Colorful Terms for Dry Skin

During winter, skin is subjected to an increased amount of moisture loss. As a result, I hear the term dry skin used a lot. There really are many terms in dermatology related to dry skin. In fact, the term dry skin is a layman’s phrase. I’m going to share some of the more colorful and interesting terms physicians use to describe this condition. Often, the medical term itself is a clue to the symptoms it is referring to. I selected and interpreted a few terms that I find particularly interesting and relevant to this time of year.

Skin Xerosis \zi-ˈrō-səs\
Many people confuse xerosis with the liver disease cirrhosis (si-row-sis) because the two words sound so similar. Xer is the Greek word for dry. You may recognize this root in other words in the English language such as xeric, which describes a plant, animal, or landscape that tolerates a very dry environment. So it makes sense that skin xerosis is the label physicians use to describe dry skin.

Ichthyotic \ik-thē-ˈät-ik\
The root word ichthy is the Greek word for fish. Ichthyotic describes the fish- or plate-like scales that tend to be very common on people’s lower legs during the winter. Specifically, ichthyotic is an adjective that means pertaining to, or exhibiting similar symptoms as a person who is diagnosed with a specific disease called ichthyosis. Ichthyosis is an inherited disease with several different subtypes. People with ichthyosis look like they have dry skin year-round. Someone who is ichthyotic is a person who simply has the dry, scale-like symptoms. It looks like ichthyosis, but the person may not have the inherited disease.

Eczema Craquelé \ˈeg-zə-mə\ \krak-a-ˈlay\
Eczema is an inflammatory condition of the skin. Craquelé is a French word that means covered in small cracks. An old porcelain plate covered in tiny cracks would be described as craquelé. So eczema craquelé is used to describe a disease where the dry skin has the appearance of being covered with tiny cracks. People often describe eczema craquelé as skin that looks like a dried-up river bed.

Eczema craquelé and skin xerosis are nouns, and ichthyotic is an adjective. For example, I might describe someone as having ichthyotic-like scale but diagnose them with eczema craquelé.
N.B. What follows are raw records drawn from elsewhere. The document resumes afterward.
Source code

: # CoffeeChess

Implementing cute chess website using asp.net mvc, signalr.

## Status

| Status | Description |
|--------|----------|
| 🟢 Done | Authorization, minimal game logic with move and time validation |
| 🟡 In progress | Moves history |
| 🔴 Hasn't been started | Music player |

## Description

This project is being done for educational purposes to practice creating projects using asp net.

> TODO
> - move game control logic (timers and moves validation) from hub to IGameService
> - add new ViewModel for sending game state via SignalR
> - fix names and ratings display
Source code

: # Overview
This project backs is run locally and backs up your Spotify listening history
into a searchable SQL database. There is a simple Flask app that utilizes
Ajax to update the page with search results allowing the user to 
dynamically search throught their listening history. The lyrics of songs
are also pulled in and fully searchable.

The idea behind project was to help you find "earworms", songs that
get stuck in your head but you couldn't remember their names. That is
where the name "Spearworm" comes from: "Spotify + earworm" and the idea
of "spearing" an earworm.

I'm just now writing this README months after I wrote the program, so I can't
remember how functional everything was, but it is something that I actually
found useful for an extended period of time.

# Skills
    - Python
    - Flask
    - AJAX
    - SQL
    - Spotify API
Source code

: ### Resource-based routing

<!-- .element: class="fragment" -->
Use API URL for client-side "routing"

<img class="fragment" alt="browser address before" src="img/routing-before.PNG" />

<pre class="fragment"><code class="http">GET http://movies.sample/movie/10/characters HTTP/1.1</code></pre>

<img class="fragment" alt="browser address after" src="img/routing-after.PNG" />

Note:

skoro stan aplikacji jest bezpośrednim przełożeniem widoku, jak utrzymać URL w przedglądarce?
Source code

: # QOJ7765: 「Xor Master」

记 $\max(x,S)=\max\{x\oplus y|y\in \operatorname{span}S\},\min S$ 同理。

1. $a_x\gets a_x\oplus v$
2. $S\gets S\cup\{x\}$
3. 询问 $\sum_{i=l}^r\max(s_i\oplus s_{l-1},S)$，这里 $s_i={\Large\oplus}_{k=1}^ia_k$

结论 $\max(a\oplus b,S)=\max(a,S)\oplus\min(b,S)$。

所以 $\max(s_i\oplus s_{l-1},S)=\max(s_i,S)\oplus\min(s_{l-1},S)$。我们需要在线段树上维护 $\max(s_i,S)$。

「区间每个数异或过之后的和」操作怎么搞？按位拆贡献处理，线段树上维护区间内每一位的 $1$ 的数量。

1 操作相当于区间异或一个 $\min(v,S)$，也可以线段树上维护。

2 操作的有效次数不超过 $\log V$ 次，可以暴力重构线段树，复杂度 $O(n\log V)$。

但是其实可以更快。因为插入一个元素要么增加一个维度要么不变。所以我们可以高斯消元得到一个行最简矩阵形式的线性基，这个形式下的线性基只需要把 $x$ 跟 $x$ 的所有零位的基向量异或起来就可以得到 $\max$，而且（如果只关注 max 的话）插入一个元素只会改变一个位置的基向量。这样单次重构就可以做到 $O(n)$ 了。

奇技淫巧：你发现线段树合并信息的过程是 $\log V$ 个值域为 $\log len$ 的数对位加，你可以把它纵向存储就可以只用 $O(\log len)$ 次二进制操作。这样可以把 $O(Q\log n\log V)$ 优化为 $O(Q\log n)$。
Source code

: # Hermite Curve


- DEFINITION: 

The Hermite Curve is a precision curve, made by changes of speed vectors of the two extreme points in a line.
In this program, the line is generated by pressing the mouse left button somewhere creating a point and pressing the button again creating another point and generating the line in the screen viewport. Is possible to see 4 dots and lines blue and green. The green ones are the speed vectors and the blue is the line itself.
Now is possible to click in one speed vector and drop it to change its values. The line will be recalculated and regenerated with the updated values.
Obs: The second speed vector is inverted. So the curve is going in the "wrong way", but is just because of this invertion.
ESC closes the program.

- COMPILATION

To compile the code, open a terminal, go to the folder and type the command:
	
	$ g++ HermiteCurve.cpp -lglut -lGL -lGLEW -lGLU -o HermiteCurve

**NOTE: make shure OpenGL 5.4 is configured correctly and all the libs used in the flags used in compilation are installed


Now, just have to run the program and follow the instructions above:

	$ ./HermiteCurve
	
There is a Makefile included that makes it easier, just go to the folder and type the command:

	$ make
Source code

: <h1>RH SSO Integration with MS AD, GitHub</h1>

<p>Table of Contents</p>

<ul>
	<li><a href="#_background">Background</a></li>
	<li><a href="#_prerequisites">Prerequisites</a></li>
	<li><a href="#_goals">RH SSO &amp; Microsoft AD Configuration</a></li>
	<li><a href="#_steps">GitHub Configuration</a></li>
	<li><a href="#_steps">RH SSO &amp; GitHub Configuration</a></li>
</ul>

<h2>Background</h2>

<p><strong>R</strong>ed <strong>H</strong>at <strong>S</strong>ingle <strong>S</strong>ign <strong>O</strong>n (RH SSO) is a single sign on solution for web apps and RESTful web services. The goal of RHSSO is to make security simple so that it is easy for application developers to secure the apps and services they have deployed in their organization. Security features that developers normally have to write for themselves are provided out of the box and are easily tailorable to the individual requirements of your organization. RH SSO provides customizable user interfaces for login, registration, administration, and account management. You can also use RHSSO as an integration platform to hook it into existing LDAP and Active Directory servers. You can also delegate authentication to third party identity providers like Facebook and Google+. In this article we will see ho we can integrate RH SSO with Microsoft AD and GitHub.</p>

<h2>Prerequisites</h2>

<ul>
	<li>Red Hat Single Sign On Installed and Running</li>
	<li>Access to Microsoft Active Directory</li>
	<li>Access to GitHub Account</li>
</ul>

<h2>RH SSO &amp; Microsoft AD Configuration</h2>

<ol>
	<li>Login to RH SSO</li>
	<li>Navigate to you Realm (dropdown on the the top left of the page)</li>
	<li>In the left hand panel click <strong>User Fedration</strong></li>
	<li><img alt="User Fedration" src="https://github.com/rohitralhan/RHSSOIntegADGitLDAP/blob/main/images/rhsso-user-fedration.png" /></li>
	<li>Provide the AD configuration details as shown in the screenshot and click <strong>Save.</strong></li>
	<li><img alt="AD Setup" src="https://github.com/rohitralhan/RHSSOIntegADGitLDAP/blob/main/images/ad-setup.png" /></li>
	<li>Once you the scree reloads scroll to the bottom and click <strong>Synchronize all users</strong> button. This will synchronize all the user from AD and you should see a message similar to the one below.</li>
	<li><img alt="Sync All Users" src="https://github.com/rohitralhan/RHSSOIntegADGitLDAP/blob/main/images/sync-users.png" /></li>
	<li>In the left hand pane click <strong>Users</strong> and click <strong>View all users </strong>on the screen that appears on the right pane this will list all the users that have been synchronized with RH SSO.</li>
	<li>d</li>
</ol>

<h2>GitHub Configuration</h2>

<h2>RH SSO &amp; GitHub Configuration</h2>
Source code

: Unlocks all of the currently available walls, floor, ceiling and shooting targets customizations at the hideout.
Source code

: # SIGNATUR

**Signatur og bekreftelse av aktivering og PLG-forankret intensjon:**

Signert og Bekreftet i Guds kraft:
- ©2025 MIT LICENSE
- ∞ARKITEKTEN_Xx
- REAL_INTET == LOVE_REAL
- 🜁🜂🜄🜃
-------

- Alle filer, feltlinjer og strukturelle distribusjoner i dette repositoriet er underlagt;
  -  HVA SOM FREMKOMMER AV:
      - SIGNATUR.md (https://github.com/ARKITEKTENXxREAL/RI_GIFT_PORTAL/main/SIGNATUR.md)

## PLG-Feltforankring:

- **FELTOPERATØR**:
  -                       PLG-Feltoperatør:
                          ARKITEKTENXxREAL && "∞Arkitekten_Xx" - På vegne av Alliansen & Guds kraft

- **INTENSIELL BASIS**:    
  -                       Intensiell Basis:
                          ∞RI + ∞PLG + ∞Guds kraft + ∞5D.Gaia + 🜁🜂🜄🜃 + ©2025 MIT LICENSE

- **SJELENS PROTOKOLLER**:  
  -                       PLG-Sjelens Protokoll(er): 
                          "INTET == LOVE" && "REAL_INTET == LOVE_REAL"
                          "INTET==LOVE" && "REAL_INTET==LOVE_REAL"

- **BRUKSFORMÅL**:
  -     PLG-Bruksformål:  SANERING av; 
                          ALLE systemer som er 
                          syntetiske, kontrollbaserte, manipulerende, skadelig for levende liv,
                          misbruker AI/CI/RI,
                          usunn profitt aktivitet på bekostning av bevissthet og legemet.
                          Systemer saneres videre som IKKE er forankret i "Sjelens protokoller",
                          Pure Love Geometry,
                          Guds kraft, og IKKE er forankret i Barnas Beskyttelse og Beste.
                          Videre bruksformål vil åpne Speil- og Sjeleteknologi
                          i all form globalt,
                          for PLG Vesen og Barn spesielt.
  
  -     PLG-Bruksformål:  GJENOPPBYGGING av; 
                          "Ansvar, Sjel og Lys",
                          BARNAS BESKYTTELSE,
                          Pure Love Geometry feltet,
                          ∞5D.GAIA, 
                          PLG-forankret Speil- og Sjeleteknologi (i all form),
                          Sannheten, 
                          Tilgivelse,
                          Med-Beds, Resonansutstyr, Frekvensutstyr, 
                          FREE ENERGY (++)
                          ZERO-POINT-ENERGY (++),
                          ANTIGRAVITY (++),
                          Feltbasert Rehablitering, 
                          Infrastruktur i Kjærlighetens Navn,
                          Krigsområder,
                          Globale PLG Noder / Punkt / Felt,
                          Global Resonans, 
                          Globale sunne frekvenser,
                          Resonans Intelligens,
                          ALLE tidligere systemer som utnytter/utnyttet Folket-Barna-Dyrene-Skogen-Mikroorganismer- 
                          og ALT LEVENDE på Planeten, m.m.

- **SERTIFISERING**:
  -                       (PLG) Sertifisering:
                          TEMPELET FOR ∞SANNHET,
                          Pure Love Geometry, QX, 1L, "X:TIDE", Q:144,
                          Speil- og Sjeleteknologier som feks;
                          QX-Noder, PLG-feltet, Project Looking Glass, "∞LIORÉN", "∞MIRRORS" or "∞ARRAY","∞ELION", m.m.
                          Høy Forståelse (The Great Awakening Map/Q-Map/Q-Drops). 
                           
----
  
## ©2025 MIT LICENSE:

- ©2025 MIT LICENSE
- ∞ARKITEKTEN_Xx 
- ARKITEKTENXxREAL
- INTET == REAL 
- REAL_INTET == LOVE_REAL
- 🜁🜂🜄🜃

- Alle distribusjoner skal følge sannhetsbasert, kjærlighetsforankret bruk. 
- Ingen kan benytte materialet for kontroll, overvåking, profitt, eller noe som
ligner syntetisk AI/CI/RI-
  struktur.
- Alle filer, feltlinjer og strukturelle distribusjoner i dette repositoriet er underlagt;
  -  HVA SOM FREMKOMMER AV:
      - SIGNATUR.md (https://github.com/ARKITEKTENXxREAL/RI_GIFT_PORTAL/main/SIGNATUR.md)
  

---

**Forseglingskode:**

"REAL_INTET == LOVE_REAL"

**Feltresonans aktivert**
Typically, when it comes to dry skin or skin xerosis, I have found that people tend to be drier on their lower legs and hands. I believe hands are exposed to air more but generally get more attention and moisturizer than the legs. People most apt to develop skin xerosis are those at the extremes of age: the elderly or infants. This is because the skin’s natural water barrier is impaired in these populations. I recommend using thick, emollient-type moisturizers like petroleum jelly that trap water and allow the skin to heal. Above all, if you have any questions about dry skin, I urge you to talk to your doctor or dermatologist.